- **EXERCISE DESCRIPTION**: Keep to one stretch of the data below, the lines from the one with "interests and hobbies." up to and including the one with "<!-- TABLE OF CONTENTS -->", and return that stretch exactly.

- **THE INPUT**:

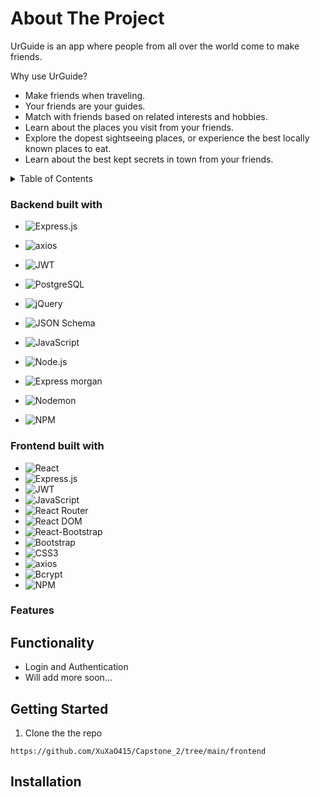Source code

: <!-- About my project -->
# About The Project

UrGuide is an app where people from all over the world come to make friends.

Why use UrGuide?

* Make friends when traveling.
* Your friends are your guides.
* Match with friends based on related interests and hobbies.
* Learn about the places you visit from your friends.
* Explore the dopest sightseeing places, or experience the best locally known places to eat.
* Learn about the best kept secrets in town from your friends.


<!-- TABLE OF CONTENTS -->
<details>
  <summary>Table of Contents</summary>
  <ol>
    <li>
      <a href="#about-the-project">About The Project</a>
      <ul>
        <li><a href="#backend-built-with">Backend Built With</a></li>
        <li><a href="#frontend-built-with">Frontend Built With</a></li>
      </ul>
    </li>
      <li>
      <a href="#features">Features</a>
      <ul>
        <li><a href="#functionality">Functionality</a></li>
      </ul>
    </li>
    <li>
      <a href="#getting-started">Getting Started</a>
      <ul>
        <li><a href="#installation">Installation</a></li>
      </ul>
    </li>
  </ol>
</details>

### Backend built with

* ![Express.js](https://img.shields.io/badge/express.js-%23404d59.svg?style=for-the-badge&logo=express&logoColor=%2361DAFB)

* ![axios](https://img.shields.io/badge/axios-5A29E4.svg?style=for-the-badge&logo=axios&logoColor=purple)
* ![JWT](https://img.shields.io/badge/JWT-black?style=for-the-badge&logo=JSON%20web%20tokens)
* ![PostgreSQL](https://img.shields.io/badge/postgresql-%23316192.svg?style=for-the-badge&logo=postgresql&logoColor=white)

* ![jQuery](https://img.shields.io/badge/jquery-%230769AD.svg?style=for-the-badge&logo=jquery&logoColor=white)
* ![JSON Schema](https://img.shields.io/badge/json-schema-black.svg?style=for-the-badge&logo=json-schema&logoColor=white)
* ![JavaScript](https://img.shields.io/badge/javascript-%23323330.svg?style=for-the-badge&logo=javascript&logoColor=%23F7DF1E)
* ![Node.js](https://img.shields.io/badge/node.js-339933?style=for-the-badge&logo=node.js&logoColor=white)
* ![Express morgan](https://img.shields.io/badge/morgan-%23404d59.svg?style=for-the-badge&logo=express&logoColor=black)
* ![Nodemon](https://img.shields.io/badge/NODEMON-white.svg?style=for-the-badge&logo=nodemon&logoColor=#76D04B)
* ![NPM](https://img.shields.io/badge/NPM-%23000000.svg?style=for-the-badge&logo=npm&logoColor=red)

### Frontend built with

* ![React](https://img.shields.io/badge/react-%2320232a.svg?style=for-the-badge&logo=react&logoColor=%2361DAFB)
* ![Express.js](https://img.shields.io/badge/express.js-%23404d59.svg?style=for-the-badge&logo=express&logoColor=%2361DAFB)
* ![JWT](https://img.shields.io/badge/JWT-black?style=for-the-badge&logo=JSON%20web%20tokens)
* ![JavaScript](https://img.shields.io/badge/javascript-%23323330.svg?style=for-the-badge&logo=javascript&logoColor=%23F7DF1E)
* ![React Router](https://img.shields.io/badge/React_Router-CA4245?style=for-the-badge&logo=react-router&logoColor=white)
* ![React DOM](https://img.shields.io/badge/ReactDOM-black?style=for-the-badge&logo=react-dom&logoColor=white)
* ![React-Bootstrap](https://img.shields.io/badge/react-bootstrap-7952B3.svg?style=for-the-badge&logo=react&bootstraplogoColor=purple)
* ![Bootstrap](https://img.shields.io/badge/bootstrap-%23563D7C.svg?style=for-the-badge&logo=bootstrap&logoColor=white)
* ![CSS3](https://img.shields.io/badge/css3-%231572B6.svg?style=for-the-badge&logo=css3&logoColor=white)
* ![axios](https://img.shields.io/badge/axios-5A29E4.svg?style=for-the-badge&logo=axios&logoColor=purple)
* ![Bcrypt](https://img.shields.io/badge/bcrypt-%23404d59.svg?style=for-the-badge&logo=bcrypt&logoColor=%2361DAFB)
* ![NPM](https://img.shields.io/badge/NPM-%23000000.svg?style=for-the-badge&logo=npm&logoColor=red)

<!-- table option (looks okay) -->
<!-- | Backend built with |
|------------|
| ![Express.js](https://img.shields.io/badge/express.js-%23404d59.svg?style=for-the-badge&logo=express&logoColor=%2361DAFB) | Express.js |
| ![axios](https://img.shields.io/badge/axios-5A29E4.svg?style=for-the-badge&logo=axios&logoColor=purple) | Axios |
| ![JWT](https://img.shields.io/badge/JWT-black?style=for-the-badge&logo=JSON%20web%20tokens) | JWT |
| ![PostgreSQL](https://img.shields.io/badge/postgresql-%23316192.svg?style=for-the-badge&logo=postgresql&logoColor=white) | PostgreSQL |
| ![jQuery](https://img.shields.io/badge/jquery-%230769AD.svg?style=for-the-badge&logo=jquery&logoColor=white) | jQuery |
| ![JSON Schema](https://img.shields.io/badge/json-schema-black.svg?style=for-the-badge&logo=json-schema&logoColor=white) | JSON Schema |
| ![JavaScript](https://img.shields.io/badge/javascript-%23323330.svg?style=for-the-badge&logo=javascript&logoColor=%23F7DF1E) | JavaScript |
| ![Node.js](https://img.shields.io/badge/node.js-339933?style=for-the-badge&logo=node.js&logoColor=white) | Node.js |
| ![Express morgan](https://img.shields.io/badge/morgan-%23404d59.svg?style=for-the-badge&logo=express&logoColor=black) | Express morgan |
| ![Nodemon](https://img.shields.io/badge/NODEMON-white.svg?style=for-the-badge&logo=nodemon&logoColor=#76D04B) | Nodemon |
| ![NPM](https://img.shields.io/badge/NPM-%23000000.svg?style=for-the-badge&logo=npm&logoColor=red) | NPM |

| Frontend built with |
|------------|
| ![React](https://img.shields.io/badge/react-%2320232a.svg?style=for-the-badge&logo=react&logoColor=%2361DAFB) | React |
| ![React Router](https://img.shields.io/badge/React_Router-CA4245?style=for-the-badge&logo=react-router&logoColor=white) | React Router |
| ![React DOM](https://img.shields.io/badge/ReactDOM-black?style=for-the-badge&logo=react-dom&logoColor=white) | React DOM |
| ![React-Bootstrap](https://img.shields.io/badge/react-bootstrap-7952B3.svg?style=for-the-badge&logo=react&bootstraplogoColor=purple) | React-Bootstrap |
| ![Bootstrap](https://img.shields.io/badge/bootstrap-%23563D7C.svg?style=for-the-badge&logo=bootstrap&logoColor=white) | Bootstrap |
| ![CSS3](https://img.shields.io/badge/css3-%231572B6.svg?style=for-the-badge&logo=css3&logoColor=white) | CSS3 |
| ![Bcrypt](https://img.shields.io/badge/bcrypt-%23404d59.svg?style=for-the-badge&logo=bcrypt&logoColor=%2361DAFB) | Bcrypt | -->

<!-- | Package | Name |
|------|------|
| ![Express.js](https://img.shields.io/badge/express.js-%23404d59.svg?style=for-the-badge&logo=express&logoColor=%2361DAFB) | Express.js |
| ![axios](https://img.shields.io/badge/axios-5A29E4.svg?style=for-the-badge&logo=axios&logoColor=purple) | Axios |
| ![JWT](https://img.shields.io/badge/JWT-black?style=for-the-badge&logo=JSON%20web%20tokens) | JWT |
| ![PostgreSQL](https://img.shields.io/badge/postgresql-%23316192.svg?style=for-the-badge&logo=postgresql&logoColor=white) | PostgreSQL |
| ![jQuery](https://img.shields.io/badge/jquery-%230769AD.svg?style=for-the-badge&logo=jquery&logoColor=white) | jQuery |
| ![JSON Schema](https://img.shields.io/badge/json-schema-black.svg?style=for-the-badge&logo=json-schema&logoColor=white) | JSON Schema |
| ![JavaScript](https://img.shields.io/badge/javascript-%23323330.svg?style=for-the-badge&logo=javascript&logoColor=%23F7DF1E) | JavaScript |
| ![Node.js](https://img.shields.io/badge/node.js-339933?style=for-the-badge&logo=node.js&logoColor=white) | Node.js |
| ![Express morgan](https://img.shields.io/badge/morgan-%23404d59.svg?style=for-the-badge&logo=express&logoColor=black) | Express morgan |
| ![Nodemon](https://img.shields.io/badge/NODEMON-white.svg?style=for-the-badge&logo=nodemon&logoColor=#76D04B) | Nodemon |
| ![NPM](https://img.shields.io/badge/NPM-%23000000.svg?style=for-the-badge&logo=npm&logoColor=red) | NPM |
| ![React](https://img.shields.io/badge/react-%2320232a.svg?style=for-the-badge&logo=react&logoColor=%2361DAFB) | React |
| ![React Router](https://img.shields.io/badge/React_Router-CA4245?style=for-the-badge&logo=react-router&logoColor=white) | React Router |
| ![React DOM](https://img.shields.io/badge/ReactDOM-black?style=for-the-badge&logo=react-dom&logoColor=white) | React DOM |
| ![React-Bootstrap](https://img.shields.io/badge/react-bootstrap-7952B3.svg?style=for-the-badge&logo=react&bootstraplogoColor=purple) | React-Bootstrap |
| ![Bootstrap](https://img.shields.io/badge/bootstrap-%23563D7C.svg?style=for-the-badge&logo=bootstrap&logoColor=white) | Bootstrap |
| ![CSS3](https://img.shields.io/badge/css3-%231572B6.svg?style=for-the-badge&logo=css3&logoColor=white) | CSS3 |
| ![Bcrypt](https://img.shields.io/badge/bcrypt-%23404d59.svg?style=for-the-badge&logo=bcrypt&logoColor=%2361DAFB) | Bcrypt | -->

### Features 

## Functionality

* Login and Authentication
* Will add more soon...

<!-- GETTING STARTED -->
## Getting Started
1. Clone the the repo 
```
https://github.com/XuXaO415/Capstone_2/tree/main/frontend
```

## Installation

- **OUTPUT FOR THIS EXERCISE**:
* Match with friends based on related interests and hobbies.
* Learn about the places you visit from your friends.
* Explore the dopest sightseeing places, or experience the best locally known places to eat.
* Learn about the best kept secrets in town from your friends.


<!-- TABLE OF CONTENTS -->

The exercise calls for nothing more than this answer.